#Load the packages needed
library(ggplot2)
## Warning: package 'ggplot2' was built under R version 4.2.2
library(dplyr)
## Warning: package 'dplyr' was built under R version 4.2.2
##
## Attaching package: 'dplyr'
## The following objects are masked from 'package:stats':
##
## filter, lag
## The following objects are masked from 'package:base':
##
## intersect, setdiff, setequal, union
library(broom)
## Warning: package 'broom' was built under R version 4.2.2
library(ggpubr)
## Warning: package 'ggpubr' was built under R version 4.2.2
library(carData)
cars.data = cars
head(cars.data)
## speed dist
## 1 4 2
## 2 4 10
## 3 7 4
## 4 7 22
## 5 8 16
## 6 9 10
plot(cars.data[,"speed"],cars.data[,"dist"], main="Cars",
xlab="Speed", ylab="Distance")
The figure above shows that the Distance tends to increase as the Speed increases.
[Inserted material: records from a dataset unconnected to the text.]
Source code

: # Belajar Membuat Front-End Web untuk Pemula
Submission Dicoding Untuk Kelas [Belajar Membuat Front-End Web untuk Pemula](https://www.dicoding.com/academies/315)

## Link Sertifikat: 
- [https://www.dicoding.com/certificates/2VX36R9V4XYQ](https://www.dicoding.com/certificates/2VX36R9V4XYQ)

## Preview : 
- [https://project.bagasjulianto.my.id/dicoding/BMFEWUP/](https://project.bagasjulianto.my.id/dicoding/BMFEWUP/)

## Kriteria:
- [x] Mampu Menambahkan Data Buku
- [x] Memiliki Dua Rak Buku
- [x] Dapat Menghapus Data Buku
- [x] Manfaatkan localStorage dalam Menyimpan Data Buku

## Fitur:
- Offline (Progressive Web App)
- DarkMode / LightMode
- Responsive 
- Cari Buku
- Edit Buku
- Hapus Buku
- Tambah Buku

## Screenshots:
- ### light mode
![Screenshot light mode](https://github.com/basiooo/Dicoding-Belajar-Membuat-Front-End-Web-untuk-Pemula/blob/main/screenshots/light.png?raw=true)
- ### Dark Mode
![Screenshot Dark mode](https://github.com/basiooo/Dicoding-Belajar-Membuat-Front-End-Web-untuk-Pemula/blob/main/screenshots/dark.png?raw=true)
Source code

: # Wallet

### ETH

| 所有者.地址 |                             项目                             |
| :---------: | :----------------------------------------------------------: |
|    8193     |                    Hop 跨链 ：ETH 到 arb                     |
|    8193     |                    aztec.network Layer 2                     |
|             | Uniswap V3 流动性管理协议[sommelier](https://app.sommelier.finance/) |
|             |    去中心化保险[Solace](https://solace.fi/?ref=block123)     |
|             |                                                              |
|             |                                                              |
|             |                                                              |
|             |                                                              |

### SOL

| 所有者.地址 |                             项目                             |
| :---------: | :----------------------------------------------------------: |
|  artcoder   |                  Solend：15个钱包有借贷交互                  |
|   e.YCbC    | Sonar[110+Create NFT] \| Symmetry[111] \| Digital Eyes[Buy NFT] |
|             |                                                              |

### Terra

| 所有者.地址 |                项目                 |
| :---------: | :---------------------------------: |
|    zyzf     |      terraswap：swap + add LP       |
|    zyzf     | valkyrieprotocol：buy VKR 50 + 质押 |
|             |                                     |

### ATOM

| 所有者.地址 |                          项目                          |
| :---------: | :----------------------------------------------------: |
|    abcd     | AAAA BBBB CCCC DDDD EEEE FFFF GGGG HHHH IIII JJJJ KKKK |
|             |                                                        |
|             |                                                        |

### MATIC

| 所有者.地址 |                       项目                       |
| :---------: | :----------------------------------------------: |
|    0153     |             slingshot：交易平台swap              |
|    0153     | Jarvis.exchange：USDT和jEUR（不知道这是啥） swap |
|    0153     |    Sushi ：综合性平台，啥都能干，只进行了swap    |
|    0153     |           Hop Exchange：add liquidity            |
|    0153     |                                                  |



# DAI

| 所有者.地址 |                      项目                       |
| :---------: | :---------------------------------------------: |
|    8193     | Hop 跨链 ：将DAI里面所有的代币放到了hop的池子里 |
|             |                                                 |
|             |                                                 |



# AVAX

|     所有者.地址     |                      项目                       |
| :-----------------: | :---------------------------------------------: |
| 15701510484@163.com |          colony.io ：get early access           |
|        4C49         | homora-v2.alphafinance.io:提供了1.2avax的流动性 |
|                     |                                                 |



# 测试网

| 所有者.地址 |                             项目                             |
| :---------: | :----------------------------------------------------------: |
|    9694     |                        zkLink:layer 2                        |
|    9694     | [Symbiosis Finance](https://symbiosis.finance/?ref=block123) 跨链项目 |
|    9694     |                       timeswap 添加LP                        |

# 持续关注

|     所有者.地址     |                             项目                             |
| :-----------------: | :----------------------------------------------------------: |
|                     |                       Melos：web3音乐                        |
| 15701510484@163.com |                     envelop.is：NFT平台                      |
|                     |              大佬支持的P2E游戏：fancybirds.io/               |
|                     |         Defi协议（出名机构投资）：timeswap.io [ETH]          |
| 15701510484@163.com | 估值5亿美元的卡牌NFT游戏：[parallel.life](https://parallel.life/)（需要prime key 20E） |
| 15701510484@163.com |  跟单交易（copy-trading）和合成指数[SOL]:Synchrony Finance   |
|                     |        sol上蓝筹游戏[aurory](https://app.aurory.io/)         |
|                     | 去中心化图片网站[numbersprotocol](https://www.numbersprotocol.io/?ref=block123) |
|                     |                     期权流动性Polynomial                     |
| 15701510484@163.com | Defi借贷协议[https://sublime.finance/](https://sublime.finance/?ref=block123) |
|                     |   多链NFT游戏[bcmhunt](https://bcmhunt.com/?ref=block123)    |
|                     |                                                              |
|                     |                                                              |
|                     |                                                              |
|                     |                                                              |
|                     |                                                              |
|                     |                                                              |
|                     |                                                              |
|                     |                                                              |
If we superimpose a straight line on this scatter plot (See below), we see that the relationship between the predictor (Speed) and the output (Distance) is roughly linear.
It is not perfectly linear, however. As the Speed increases, we see a larger spread in Distance.
scatter.smooth(cars.data[,"speed"],cars.data[,"dist"], main="Cars",
xlab="Speed", ylab="Distance")
cars.lm <- lm(dist ~ speed, data=cars.data)
cars.lm
##
## Call:
## lm(formula = dist ~ speed, data = cars.data)
##
## Coefficients:
## (Intercept) speed
## -17.579 3.932
The y-intercept is a0 = -17.579 and the slope is a1 = 3.932. Thus, the final regression model is: dist = -17.579 + 3.932 * speed.
plot(dist ~ speed, data=cars.data)
abline(cars.lm)
summary(cars.lm)
##
## Call:
## lm(formula = dist ~ speed, data = cars.data)
##
## Residuals:
## Min 1Q Median 3Q Max
## -29.069 -9.525 -2.272 9.215 43.201
##
## Coefficients:
## Estimate Std. Error t value Pr(>|t|)
## (Intercept) -17.5791 6.7584 -2.601 0.0123 *
## speed 3.9324 0.4155 9.464 1.49e-12 ***
## ---
## Signif. codes: 0 '***' 0.001 '**' 0.01 '*' 0.05 '.' 0.1 ' ' 1
##
## Residual standard error: 15.38 on 48 degrees of freedom
## Multiple R-squared: 0.6511, Adjusted R-squared: 0.6438
## F-statistic: 89.57 on 1 and 48 DF, p-value: 1.49e-12
For this model, the residual values are not too far off.
If we wanted to predict the Distance required for a car to stop given its speed, we would get a training set and produce estimates of the coefficients to then use it in the model formula.
The estimate coefficient in intercept is essentially the expected value of the distance required for a car to stop when we consider the average speed of all cars in the dataset. That is -17.579 feet to come to a stop.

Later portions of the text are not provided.